Stored items from a collection:
────

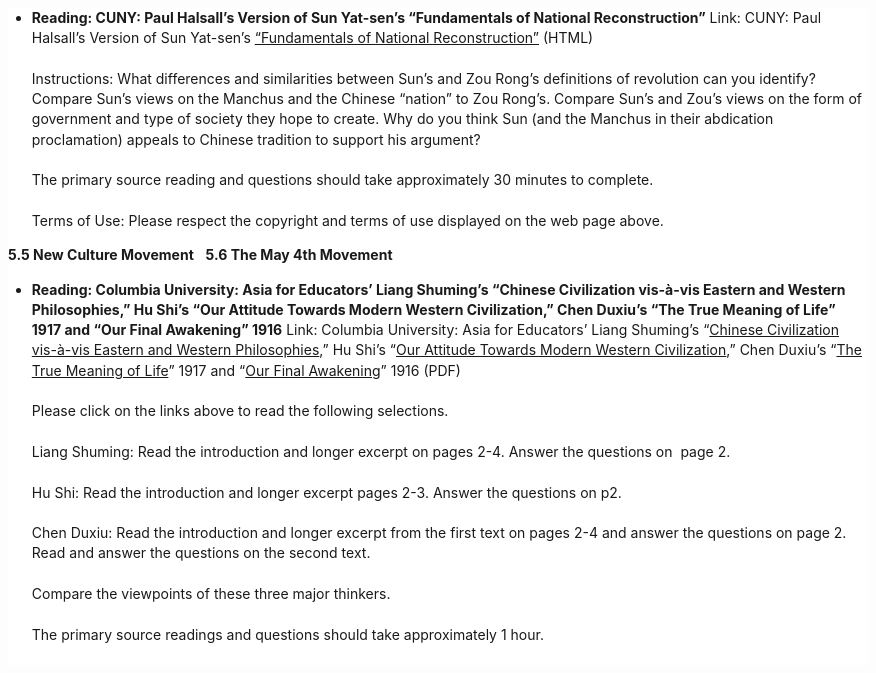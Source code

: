 -   **Reading: CUNY: Paul Halsall’s Version of Sun Yat-sen’s
    “Fundamentals of National Reconstruction”**
    Link: CUNY: Paul Halsall’s Version of Sun Yat-sen’s [“Fundamentals
    of National
    Reconstruction”](https://web.archive.org/web/20130614013406/http://academic.brooklyn.cuny.edu/core9/phalsall/texts/yansun1.txt)
    (HTML)  
        
     Instructions: What differences and similarities between Sun’s and
    Zou Rong’s definitions of revolution can you identify? Compare Sun’s
    views on the Manchus and the Chinese “nation” to Zou Rong’s. Compare
    Sun’s and Zou’s views on the form of government and type of society
    they hope to create. Why do you think Sun (and the Manchus in their
    abdication proclamation) appeals to Chinese tradition to support his
    argument?  
        
     The primary source reading and questions should take approximately
    30 minutes to complete.  
        
     Terms of Use: Please respect the copyright and terms of use
    displayed on the web page above.

**5.5 New Culture Movement** <span id="5.5"></span> 
**5.6 The May 4th Movement** <span id="5.6"></span> 
-   **Reading: Columbia University: Asia for Educators’ Liang Shuming’s
    “Chinese Civilization vis-à-vis Eastern and Western Philosophies,”
    Hu Shi’s “Our Attitude Towards Modern Western Civilization,” Chen
    Duxiu’s “The True Meaning of Life” 1917 and “Our Final Awakening”
    1916**
    Link: Columbia University: Asia for Educators’ Liang Shuming’s
    “[Chinese Civilization vis-à-vis Eastern and Western
    Philosophies](http://afe.easia.columbia.edu/ps/cup/liang_shuming_chinese_civ.pdf),”
    Hu Shi’s “[Our Attitude Towards Modern Western
    Civilization](http://afe.easia.columbia.edu/ps/cup/hushi_western_civ.pdf),”
    Chen Duxiu’s “[The True Meaning of
    Life](http://afe.easia.columbia.edu/ps/cup/chen_duxiu_true_meaning.pdf)”
    1917 and “[Our Final
    Awakening](http://afe.easia.columbia.edu/ps/china/chen_duxiu_final_awakening.pdf)”
    1916 (PDF)  
        
     Please click on the links above to read the following selections.  
        
     Liang Shuming: Read the introduction and longer excerpt on pages
    2-4. Answer the questions on  page 2.  
        
     Hu Shi: Read the introduction and longer excerpt pages 2-3. Answer
    the questions on p2.  
        
     Chen Duxiu: Read the introduction and longer excerpt from the first
    text on pages 2-4 and answer the questions on page 2. Read and
    answer the questions on the second text.  
        
     Compare the viewpoints of these three major thinkers.  
        
     The primary source readings and questions should take approximately
    1 hour.  
      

────

WHAT YOU WILL DO: Take the entries above and return only the lines from the one with "Life](http://a" to the one with "answer the questions on the", both included, unchanged.

ANSWER FOR THIS EXERCISE:
    Life](http://afe.easia.columbia.edu/ps/cup/chen_duxiu_true_meaning.pdf)”
    1917 and “[Our Final
    Awakening](http://afe.easia.columbia.edu/ps/china/chen_duxiu_final_awakening.pdf)”
    1916 (PDF)  
        
     Please click on the links above to read the following selections.  
        
     Liang Shuming: Read the introduction and longer excerpt on pages
    2-4. Answer the questions on  page 2.  
        
     Hu Shi: Read the introduction and longer excerpt pages 2-3. Answer
    the questions on p2.  
        
     Chen Duxiu: Read the introduction and longer excerpt from the first
    text on pages 2-4 and answer the questions on page 2. Read and
    answer the questions on the second text.  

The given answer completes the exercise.